Die Initiative, an dieser Stelle Obstbäume anzupflanzen, war 2021 von Andreas Bürger aus Frankfurt ausgegangen. Er wollte mit der Aktion angesichts eines zunehmenden Flächenverbrauchs ein Zeichen für den ökologischen Wert von Land setzen.
Andreas Bürger ist Wirtschaftswissenschaftler. Obgleich er in Frankfurt am Main lebt, hat er familiäre Wurzeln in Dinkelsbühl. Sein Ur-Großonkel war der frühere Ehrenbürger der Stadt, Friedrich Doederlein. Die besagte 1,5 Hektar große Wiese sei über die Generationen hinweg weitergegeben worden, berichtete Bürger damals bei der Pflanzaktion. Schließlich habe er sie von seinem Vater geerbt.
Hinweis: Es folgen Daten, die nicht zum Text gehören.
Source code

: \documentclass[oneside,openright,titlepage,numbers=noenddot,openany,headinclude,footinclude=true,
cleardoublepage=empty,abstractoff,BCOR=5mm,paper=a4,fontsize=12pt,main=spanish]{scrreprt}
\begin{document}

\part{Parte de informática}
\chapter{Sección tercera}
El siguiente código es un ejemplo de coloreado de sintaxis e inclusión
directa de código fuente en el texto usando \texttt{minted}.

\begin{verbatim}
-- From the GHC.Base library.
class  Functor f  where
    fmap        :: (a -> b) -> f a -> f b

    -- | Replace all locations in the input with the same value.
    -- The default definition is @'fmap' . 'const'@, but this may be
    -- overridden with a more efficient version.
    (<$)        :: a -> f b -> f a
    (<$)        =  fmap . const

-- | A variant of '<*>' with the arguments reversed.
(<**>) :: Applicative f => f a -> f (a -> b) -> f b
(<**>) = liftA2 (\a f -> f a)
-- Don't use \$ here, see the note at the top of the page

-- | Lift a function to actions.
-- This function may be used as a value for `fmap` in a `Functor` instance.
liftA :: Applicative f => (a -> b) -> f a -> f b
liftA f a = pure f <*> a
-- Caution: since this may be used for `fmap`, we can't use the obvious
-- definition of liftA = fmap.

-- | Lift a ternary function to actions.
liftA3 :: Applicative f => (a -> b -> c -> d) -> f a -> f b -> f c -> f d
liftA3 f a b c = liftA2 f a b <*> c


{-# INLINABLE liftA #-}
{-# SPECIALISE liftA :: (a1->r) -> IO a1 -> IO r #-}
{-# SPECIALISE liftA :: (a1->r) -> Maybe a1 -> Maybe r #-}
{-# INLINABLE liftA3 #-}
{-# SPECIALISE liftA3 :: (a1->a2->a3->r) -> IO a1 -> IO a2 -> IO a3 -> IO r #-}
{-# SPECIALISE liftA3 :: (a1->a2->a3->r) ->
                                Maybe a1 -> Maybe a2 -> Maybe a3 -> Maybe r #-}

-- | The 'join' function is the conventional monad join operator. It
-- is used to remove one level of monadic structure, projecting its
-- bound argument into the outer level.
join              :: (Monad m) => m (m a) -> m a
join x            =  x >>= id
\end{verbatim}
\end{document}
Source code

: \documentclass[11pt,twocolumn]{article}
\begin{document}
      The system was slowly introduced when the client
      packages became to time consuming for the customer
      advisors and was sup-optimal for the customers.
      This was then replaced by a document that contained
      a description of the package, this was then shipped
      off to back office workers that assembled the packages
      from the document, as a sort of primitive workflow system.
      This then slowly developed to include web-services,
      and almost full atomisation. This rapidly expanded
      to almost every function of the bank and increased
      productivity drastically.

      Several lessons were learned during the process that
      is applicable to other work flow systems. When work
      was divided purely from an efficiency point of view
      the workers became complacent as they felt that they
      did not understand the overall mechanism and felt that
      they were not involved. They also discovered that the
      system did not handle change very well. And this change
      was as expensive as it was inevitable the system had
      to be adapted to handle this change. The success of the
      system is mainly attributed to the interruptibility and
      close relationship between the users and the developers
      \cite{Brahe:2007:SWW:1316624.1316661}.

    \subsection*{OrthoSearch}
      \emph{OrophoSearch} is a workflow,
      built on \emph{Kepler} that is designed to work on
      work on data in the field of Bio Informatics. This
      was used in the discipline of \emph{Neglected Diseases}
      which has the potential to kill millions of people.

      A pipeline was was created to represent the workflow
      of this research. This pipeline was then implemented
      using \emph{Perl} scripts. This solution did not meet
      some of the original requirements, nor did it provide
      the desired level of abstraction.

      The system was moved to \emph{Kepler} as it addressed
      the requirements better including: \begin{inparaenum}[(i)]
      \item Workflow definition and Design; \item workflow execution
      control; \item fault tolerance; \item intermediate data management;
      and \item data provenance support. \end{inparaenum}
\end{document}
Als Ökonom sei ihm natürlich bewusst gewesen, dass das Grundstück angesichts der fortschreitenden Bebauung wirtschaftlich interessant sei, aber die Wiese, die bislang schon extensiv genutzt wurde, habe schließlich auch einen ökologischen Wert. Für Menschen in der Großstadt werde der Klimawandel als bedrohlich empfunden, dort werde „über jeden einzelnen Baum diskutiert“.
Norbert Metz vom Landschaftspflegeverband Mittelfranken hatte den Pflanzplan für die rund 50 Bäume und eine Hecke entworfen und sich um das Förderverfahren im Rahmen der Landschaftspflegerichtlinie gekümmert. Der BN-Kreisverband hat die Wiese gepachtet und organisierte die Pflege.
Jetzt ermittelt jedenfalls die Dinkelsbühler Polizei. Ihr war der Vorfall jetzt vom BN gemeldet worden. Die Hoffnung ruht auf Zeugen, die auf dem Areal Beobachtungen gemacht haben, die im Zusammenhang mit dem Absterben der Obstbäume stehen. Hinweise nehmen sie unter der Telefonnummer 09851/57190 entgegen.